For 2019, the state with the best business climate is Wyoming. In case you forgot from the preceding paragraph, Wyoming is one of the states seeing a drop in population. Indeed, this is the third consecutive year that Wyoming’s population has dropped, and the number is 1,200, leaving a population of 577,737 — like New York, also a drop of about 0.2%.  But this is in a state that has only a little more than half the population of Erie County spread out over 97,914 square miles versus Erie County’s 1,277 square miles. 

Next, let’s look at the Empire Center’s data for the entire state. Here is the population tracker for 2010 — 2017. Notice that most losses are from reliably Republican rural counties while notorious Democrat tax-and-spend hellholes like Buffalo, Ithaca, Rochester, Albany, and the tri-state area all have population growth. 

So, while the Unshackle Upstate people are already ON IT, before everyone from Ed Cox on down starts bleating on about New York’s taxes being the proximate cause of some dramatic exodus from New York, note that this year’s drop is an improvement over last year, and obviously based on myriad factors. 

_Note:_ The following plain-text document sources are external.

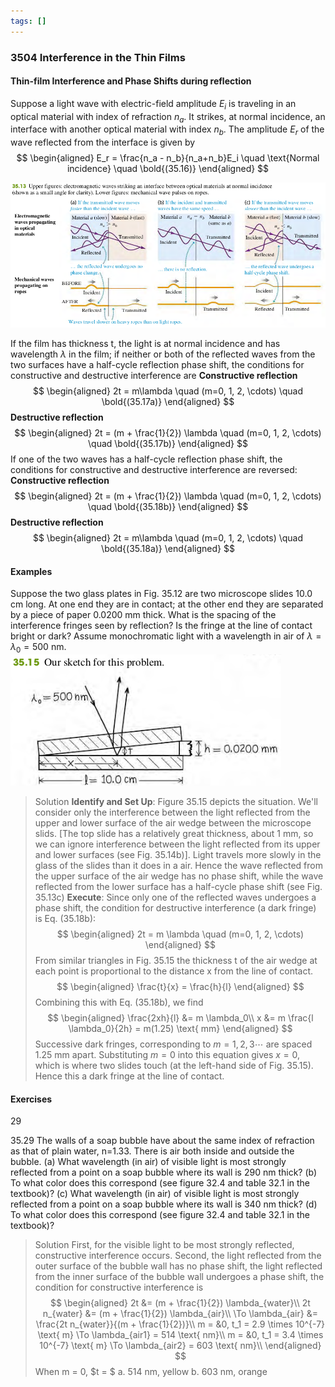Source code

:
 ```yaml
---
tags: []
---
```


### 3504 Interference in the Thin Films

#### Thin-film Interference and Phase Shifts during reflection
Suppose a light wave with electric-field amplitude $E_i$ is traveling in an optical material with index of refraction $n_a$. It strikes, at normal incidence, an interface with another optical material with index $n_b$. The amplitude $E_r$ of the wave reflected from the interface is given by
$$
\begin{aligned}
E_r = \frac{n_a - n_b}{n_a+n_b}E_i \quad \text{Normal incidence} \quad \bold{(35.16)}
\end{aligned}
$$

![Graph](../assets/35_13.png)

If the film has thickness t, the light is at normal incidence and has wavelength $\lambda$ in the film; if neither or both of the reflected waves from the two surfaces have a half-cycle reflection phase shift, the conditions for constructive and destructive interference are
**Constructive reflection**
$$
\begin{aligned}
2t = m\lambda \quad (m=0, 1, 2, \cdots) \quad \bold{(35.17a)}
\end{aligned}
$$
**Destructive reflection**
$$
\begin{aligned}
2t = (m + \frac{1}{2}) \lambda \quad (m=0, 1, 2, \cdots) \quad \bold{(35.17b)}
\end{aligned}
$$
If one of the two waves has a half-cycle reflection phase shift, the conditions for constructive and destructive interference are reversed:
**Constructive reflection**
$$
\begin{aligned}
2t = (m + \frac{1}{2}) \lambda \quad (m=0, 1, 2, \cdots) \quad \bold{(35.18b)}
\end{aligned}
$$
**Destructive reflection**
$$
\begin{aligned}
2t = m\lambda \quad (m=0, 1, 2, \cdots) \quad \bold{(35.18a)}
\end{aligned}
$$

#### Examples
Suppose the two glass plates in Fig. 35.12 are two microscope slides 10.0 cm long. At one end they are in contact; at the other end they are separated by a piece of paper 0.0200 mm thick. What is the spacing of the interference fringes seen by reflection? Is the fringe at the line of contact bright or dark? Assume monochromatic light with a wavelength in air of $\lambda = \lambda_0 = 500$ nm.
![Graph](../assets/35_15.png)
>Solution
**Identify and Set Up**: Figure 35.15 depicts the situation. We'll consider only the interference between the light reflected from the upper and lower surface of the air wedge between the microscope slids. [The top slide has a relatively great thickness, about 1 mm, so we can ignore interference between the light reflected from its upper and lower surfaces  (see Fig. 35.14b)]. Light travels more slowly in the glass of the slides than it does in a air. Hence the wave reflected from the upper surface of the air wedge has no phase shift, while the wave reflected from the lower surface has a half-cycle phase shift (see Fig. 35.13c)
**Execute**: Since only one of the reflected waves undergoes a phase shift, the condition for destructive interference (a dark fringe) is Eq. (35.18b):
$$
\begin{aligned}
2t = m \lambda  \quad (m=0, 1, 2, \cdots)
\end{aligned}
$$
From similar triangles in Fig. 35.15 the thickness t of the air wedge at each point is proportional to the distance x from the line of contact.
$$
\begin{aligned}
\frac{t}{x} = \frac{h}{l}
\end{aligned}
$$
Combining this with Eq. (35.18b), we find
$$
\begin{aligned}
\frac{2xh}{l} &= m \lambda_0\\
x &= m \frac{l \lambda_0}{2h} = m(1.25) \text{ mm}
\end{aligned}
$$
Successive dark fringes, corresponding to $m=1, 2, 3 \cdots$ are spaced 1.25 mm apart. Substituting $m=0$ into this equation gives $x=0$, which is where two slides touch (at the left-hand side of Fig. 35.15). Hence this a dark fringe at the line of contact.

#### Exercises
29

35.29 The walls of a soap bubble have about the same index of refraction as that of plain water, n=1.33. There is air both inside and outside the bubble.
(a) What wavelength (in air) of visible light is most strongly reflected from a point on a soap bubble where its wall is 290 nm thick?
(b) To what color does this correspond (see figure 32.4 and table 32.1 in the textbook)?
(c) What wavelength (in air) of visible light is most strongly reflected from a point on a soap bubble where its wall is 340 nm thick?
(d) To what color does this correspond (see figure 32.4 and table 32.1 in the textbook)?
>Solution
First, for the visible light to be most strongly reflected, constructive interference occurs. Second, the light reflected from the outer surface of the bubble wall has no phase shift, the light reflected from the inner surface of the bubble wall undergoes a phase shift, the condition for constructive interference is
$$
\begin{aligned}
2t &= (m + \frac{1}{2}) \lambda_{water}\\
2t n_{water} &= (m + \frac{1}{2}) \lambda_{air}\\
\To \lambda_{air} &= \frac{2t n_{water}}{(m + \frac{1}{2})}\\
m = &0, t_1 = 2.9 \times 10^{-7} \text{ m} \To \lambda_{air1} = 514 \text{ nm}\\
m = &0, t_1 = 3.4 \times 10^{-7} \text{ m} \To \lambda_{air2} = 603 \text{ nm}\\
\end{aligned}
$$
When m = 0, $t = $
a. 514 nm, yellow
b. 603 nm, orange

So, if people are moving out of the state that’s 48th-worst in taxation and moving to the state that’s number 50, taxes can’t be the reason. There must be something else. If you look at the map of states, and then the map of New York, you notice that West Virginia, for instance — a mostly rural state with a declining mining industry — sees people moving out, and so do New York’s rural counties. The places that have done a bad job adapting to a post-industrial world are doing poorly — e.g., Chautauqua and Jefferson counties, while the places that are doing a bit better within this new reality see people moving in, like the Capital District and Ithaca. Massachusetts — once derided for its liberal tax and spend policies now shows a gain in population and a reasonable business climate. In 1997, it abolished county governments altogether and now taxes and spending are handled in and through Boston with no unfunded mandates. 

I’m not saying taxes aren’t an issue in New York. You’ll find they’re an issue wherever you go — from Nevada to New Jersey. But the reasons why New York is losing population overall can’t be dumbed down to “hurr durr taxesandspending” like the media and propagandists would have you believe. There are far deeper systemic problems at play — especially in the cesspool of New York politics. The places that are adapting to a post-industrial status quo are faring better than the places that aren’t. 

Allow yourself to believe that — every once in a while — complex issues do not necessarily lend themselves to sound-bite condemnations and declarations. And the more people grasp at the easy-but-incomplete answers, the longer it will take to fix what’s ailing New York’s rural counties.